Siempre me han gustado los lazos. Cuando era pequeña, le hacía unos lazos preciosos a mi hermana que se iba como una señorita con su lazada perfecta en lo alto del trasero. Adornaba los regalos con cintas de papel tan singulares como las personas a las que iban dirigidos. Llevaba el delantal atado con más gracia en todos los bailes de magos. Y así con cualquier cosa susceptible de ser adornada con dicho nudo. También me gustan los lazos de yema, en eso salí a mi abuelo Chano que se privaba cuando mi abuela los ponía de postre. Los de hojaldre me desconsuelan y me parecen aceptables los de miel que se han puesto de moda de unos años para acá.
Pero esto del lazo va mucho más allá. El que se forma cuando hay un vínculo con otras personas es el que da más de sí. Para empezar, brotamos enlazados a nuestras madres, contenidos en sus vientres, el súmmum de la unión. Vemos la luz ligados a una familia, el mejor de los apoyos en la mayoría de los casos, aunque a veces esas uniones no funcionan al ser por imposición.

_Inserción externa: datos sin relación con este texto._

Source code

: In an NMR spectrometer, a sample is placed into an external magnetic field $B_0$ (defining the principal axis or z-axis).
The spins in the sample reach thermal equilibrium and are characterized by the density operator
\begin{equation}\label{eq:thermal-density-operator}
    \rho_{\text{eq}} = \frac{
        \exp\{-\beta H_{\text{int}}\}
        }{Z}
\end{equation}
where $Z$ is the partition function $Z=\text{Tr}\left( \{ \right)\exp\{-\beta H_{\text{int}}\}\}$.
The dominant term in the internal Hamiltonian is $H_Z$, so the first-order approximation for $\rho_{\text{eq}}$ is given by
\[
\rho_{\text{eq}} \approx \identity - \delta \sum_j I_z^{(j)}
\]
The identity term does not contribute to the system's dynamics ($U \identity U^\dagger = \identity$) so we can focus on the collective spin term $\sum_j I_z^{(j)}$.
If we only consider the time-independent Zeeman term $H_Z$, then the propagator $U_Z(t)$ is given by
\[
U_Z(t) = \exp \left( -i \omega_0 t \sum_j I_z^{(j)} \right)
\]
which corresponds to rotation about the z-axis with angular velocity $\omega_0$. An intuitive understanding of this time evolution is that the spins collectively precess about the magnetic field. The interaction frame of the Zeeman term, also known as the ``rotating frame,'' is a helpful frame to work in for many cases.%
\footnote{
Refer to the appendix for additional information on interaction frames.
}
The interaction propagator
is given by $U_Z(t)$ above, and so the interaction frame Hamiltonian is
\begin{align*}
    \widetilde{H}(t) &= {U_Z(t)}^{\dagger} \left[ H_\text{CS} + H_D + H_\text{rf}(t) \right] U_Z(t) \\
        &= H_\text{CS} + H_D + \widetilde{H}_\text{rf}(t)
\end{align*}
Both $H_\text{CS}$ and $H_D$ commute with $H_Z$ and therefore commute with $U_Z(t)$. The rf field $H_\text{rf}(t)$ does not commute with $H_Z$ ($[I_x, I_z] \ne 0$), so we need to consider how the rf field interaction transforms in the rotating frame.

En ocasiones, conoces a alguien sin saber que con el tiempo se va a unir a ti de alguna manera. Es curioso como ocurren las cosas, dirías que jamás tendrás algo con este o con aquel y terminas siendo su mejor amiga o su pareja. También ocurre al revés. Y hay encuentros definitivos en los que tienes la certeza de que de ahí nacerá algo. Entrelazamos las manos cuando queremos demostrar un apego especial y los cuerpos cuando el afecto se convierte en deseo.

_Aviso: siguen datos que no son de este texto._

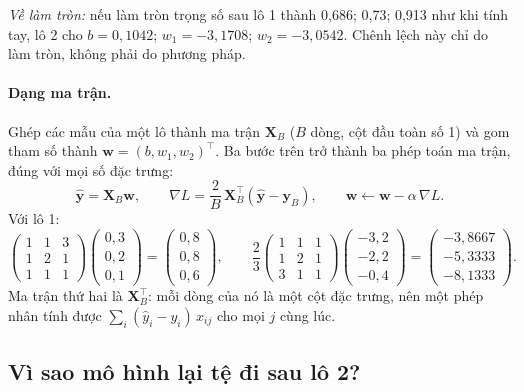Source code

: \noindent\textit{Về làm tròn:} nếu làm tròn trọng số sau lô 1 thành 0,686; 0,73; 0,913 như khi tính tay, lô 2 cho $b = 0{,}1042$; $w_1 = -3{,}1708$; $w_2 = -3{,}0542$. Chênh lệch này chỉ do làm tròn, không phải do phương pháp.

\paragraph{Dạng ma trận.} Ghép các mẫu của một lô thành ma trận $\mathbf{X}_B$ ($B$ dòng, cột đầu toàn số 1) và gom tham số thành $\mathbf{w} = (b, w_1, w_2)^\top$. Ba bước trên trở thành ba phép toán ma trận, đúng với mọi số đặc trưng:
\begin{equation}
    \hat{\mathbf{y}} = \mathbf{X}_B\mathbf{w}, \qquad
    \nabla L = \frac{2}{B}\,\mathbf{X}_B^\top(\hat{\mathbf{y}} - \mathbf{y}_B), \qquad
    \mathbf{w} \leftarrow \mathbf{w} - \alpha\,\nabla L .
\end{equation}
Với lô 1:
\[
    \begin{pmatrix} 1 & 1 & 3 \\ 1 & 2 & 1 \\ 1 & 1 & 1 \end{pmatrix}
    \begin{pmatrix} 0{,}3 \\ 0{,}2 \\ 0{,}1 \end{pmatrix}
    = \begin{pmatrix} 0{,}8 \\ 0{,}8 \\ 0{,}6 \end{pmatrix}, \qquad
    \frac{2}{3}
    \begin{pmatrix} 1 & 1 & 1 \\ 1 & 2 & 1 \\ 3 & 1 & 1 \end{pmatrix}
    \begin{pmatrix} -3{,}2 \\ -2{,}2 \\ -0{,}4 \end{pmatrix}
    = \begin{pmatrix} -3{,}8667 \\ -5{,}3333 \\ -8{,}1333 \end{pmatrix}.
\]
Ma trận thứ hai là $\mathbf{X}_B^\top$: mỗi dòng của nó là một cột đặc trưng, nên một phép nhân tính được $\sum_i(\hat{y}_i - y_i)\,x_{ij}$ cho mọi $j$ cùng lúc.

\subsection{Vì sao mô hình lại tệ đi sau lô 2?}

Los lazos también se rompen. A veces sientes que esta unión se convierte en una obligación, en una ligadura que forma parte de una trampa, en una red adhesiva imposible de quebrar y que no nos aporta nada. Es el momento de tirar del extremo y deshacer la lazada. Decidirse puede ser fácil o no, rápido o lento, definitivo o provisional, pero cuando por fin lo haces, en el instante en el que comprendes que es lo mejor que podía pasar para seguir adelante con tu vida, te sientes libre de ataduras estériles. Te sientes tranquila.